» **Description of the task**: Without the pictures, output the lines of the material from the very first through the one that holds "approaches aim to".
━━━━━ Supplied information ━━━━━
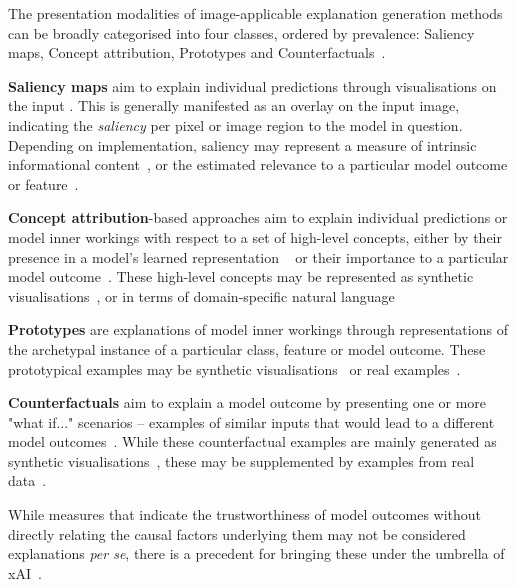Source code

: \documentclass[final,5p,times,twocolumn,hyphens]{elsarticle}
\begin{document}
The presentation modalities of image-applicable explanation generation methods can be broadly categorised into four classes, ordered by prevalence: Saliency maps, Concept attribution, Prototypes and Counterfactuals~\cite{bodria_benchmarking_2021}.

\textbf{Saliency maps} aim to explain individual predictions through visualisations on the input \cite{MorchEtAl:1995:Saliency}. This is generally manifested as an overlay on the input image, indicating the \textit{saliency} per pixel or image region to the model in question. Depending on implementation, saliency may represent a measure of intrinsic informational content~\cite{KadirBrady:2001:Saliency}, or the estimated relevance to a particular model outcome or feature~\cite{SimonyanVedaldiZisserman:2013:DeepInside, springenberg2014striving, yosinski2015deepvisualization, LapuschkinEtAl:2016:LRP, selvaraju2017grad, ribeiro2018anchors}.

\textbf{Concept attribution}-based approaches aim to explain individual predictions or model inner workings with respect to a set of high-level concepts, either by their presence in a model's learned representation ~\cite{GrazianiHenning:2020:ConceptAttribution} or their importance to a particular model outcome~\cite{kim2018interpretability}. These high-level concepts may be represented as synthetic visualisations~\cite{erhan2009visualizing, yosinski2015deepvisualization}, or in terms of domain-specific natural language~\cite{GrazianiHenning:2020:ConceptAttribution, kim2018interpretability} 

\textbf{Prototypes} are explanations of model inner workings through representations of the archetypal instance of a particular class, feature or model outcome. These prototypical examples may be synthetic visualisations~\cite{li2018deep} or real examples~\cite{kim2016examples}.

\textbf{Counterfactuals} aim to explain a model outcome by presenting one or more "what if..." scenarios -- examples of similar inputs that would lead to a different model outcomes~\cite{ginsberg1986counterfactuals}. While these counterfactual examples are mainly generated as synthetic visualisations~\cite{seah2019chest, poceviciute_survey_2020, liu2019generative}, these may be supplemented by examples from real data~\cite{gulshad2021counterfactual}.

While measures that indicate the trustworthiness of model outcomes without directly relating the causal factors underlying them may not be considered explanations \textit{per se}, there is a precedent for bringing these under the umbrella of xAI~\cite{poceviciute_survey_2020, lin2019explanations}.
\end{document}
━━━━━
» **Answer to the problem**:
Source code

: \documentclass[final,5p,times,twocolumn,hyphens]{elsarticle}
\begin{document}
The presentation modalities of image-applicable explanation generation methods can be broadly categorised into four classes, ordered by prevalence: Saliency maps, Concept attribution, Prototypes and Counterfactuals~\cite{bodria_benchmarking_2021}.

\textbf{Saliency maps} aim to explain individual predictions through visualisations on the input \cite{MorchEtAl:1995:Saliency}. This is generally manifested as an overlay on the input image, indicating the \textit{saliency} per pixel or image region to the model in question. Depending on implementation, saliency may represent a measure of intrinsic informational content~\cite{KadirBrady:2001:Saliency}, or the estimated relevance to a particular model outcome or feature~\cite{SimonyanVedaldiZisserman:2013:DeepInside, springenberg2014striving, yosinski2015deepvisualization, LapuschkinEtAl:2016:LRP, selvaraju2017grad, ribeiro2018anchors}.

\textbf{Concept attribution}-based approaches aim to explain individual predictions or model inner workings with respect to a set of high-level concepts, either by their presence in a model's learned representation ~\cite{GrazianiHenning:2020:ConceptAttribution} or their importance to a particular model outcome~\cite{kim2018interpretability}. These high-level concepts may be represented as synthetic visualisations~\cite{erhan2009visualizing, yosinski2015deepvisualization}, or in terms of domain-specific natural language~\cite{GrazianiHenning:2020:ConceptAttribution, kim2018interpretability} 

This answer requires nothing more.